───── Data extract

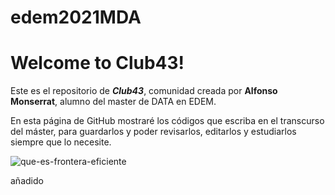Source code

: # edem2021MDA

# Welcome to Club43!

Este es el repositorio de ***Club43***, comunidad creada por **Alfonso Monserrat**, alumno del master de DATA en EDEM.

En esta página de GitHub mostraré los códigos que escriba en el transcurso del máster, para guardarlos y poder revisarlos, editarlos y estudiarlos siempre que lo necesite.

![que-es-frontera-eficiente](https://user-images.githubusercontent.com/90957224/133883517-04cf33db-20c2-42d2-bd39-0b737f7b7024.jpg)

añadido
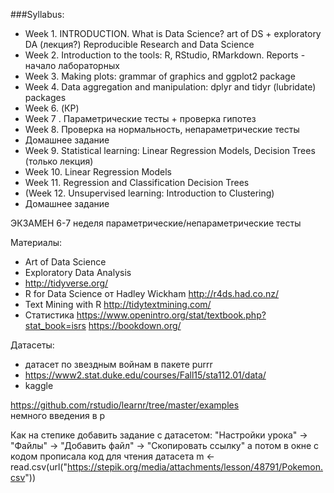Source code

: ###Syllabus:  
* Week 1. INTRODUCTION. What is Data Science? art of DS + exploratory DA (лекция?)
Reproducible Research and Data Science 
* Week 2. Introduction to the tools: R, RStudio, RMarkdown. Reports - начало лабораторных
* Week 3. Making plots: grammar of graphics and ggplot2 package
* Week 4. Data aggregation and manipulation: dplyr and tidyr (lubridate) packages 
* Week 6. (КР)
* Week 7 . Параметрические тесты + проверка гипотез
* Week 8. Проверка на нормальность, непараметрические тесты  
* Домашнее задание
* Week 9. Statistical learning: Linear Regression Models, Decision Trees (только лекция) 
* Week 10. Linear Regression Models
* Week 11. Regression and Classification Decision Trees 
* (Week 12. Unsupervised learning: Introduction to Clustering)
* Домашнее задание
 
ЭКЗАМЕН 
6-7 неделя параметрические/непараметрические тесты

Материалы:  
- Art of Data Science 
- Exploratory Data Analysis 
- http://tidyverse.org/   
- R for Data Science от Hadley Wickham http://r4ds.had.co.nz/   
- Text Mining with R http://tidytextmining.com/
- Статистика https://www.openintro.org/stat/textbook.php?stat_book=isrs 
https://bookdown.org/ 

Датасеты:
- датасет по звездным войнам в пакете purrr  
- https://www2.stat.duke.edu/courses/Fall15/sta112.01/data/ 
- kaggle  
  
  
https://github.com/rstudio/learnr/tree/master/examples  
немного введения в р  


Как на степике добавить задание с датасетом:
"Настройки урока" -> "Файлы" -> "Добавить файл" -> "Скопировать ссылку"
а потом в окне с кодом прописала код для чтения датасета
m <- read.csv(url("https://stepik.org/media/attachments/lesson/48791/Pokemon.csv"))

──────────

▶ Work request: Pictures stay out; everything else in the records above gets copied exactly.

▶ Result of this exercise:
Source code

: # edem2021MDA

# Welcome to Club43!

Este es el repositorio de ***Club43***, comunidad creada por **Alfonso Monserrat**, alumno del master de DATA en EDEM.

En esta página de GitHub mostraré los códigos que escriba en el transcurso del máster, para guardarlos y poder revisarlos, editarlos y estudiarlos siempre que lo necesite.

![que-es-frontera-eficiente](https://user-images.githubusercontent.com/90957224/133883517-04cf33db-20c2-42d2-bd39-0b737f7b7024.jpg)

añadido
Source code

: ###Syllabus:  
* Week 1. INTRODUCTION. What is Data Science? art of DS + exploratory DA (лекция?)
Reproducible Research and Data Science 
* Week 2. Introduction to the tools: R, RStudio, RMarkdown. Reports - начало лабораторных
* Week 3. Making plots: grammar of graphics and ggplot2 package
* Week 4. Data aggregation and manipulation: dplyr and tidyr (lubridate) packages 
* Week 6. (КР)
* Week 7 . Параметрические тесты + проверка гипотез
* Week 8. Проверка на нормальность, непараметрические тесты  
* Домашнее задание
* Week 9. Statistical learning: Linear Regression Models, Decision Trees (только лекция) 
* Week 10. Linear Regression Models
* Week 11. Regression and Classification Decision Trees 
* (Week 12. Unsupervised learning: Introduction to Clustering)
* Домашнее задание
 
ЭКЗАМЕН 
6-7 неделя параметрические/непараметрические тесты

Материалы:  
- Art of Data Science 
- Exploratory Data Analysis 
- http://tidyverse.org/   
- R for Data Science от Hadley Wickham http://r4ds.had.co.nz/   
- Text Mining with R http://tidytextmining.com/
- Статистика https://www.openintro.org/stat/textbook.php?stat_book=isrs 
https://bookdown.org/ 

Датасеты:
- датасет по звездным войнам в пакете purrr  
- https://www2.stat.duke.edu/courses/Fall15/sta112.01/data/ 
- kaggle  
  
  
https://github.com/rstudio/learnr/tree/master/examples  
немного введения в р  


Как на степике добавить задание с датасетом:
"Настройки урока" -> "Файлы" -> "Добавить файл" -> "Скопировать ссылку"
а потом в окне с кодом прописала код для чтения датасета
m <- read.csv(url("https://stepik.org/media/attachments/lesson/48791/Pokemon.csv"))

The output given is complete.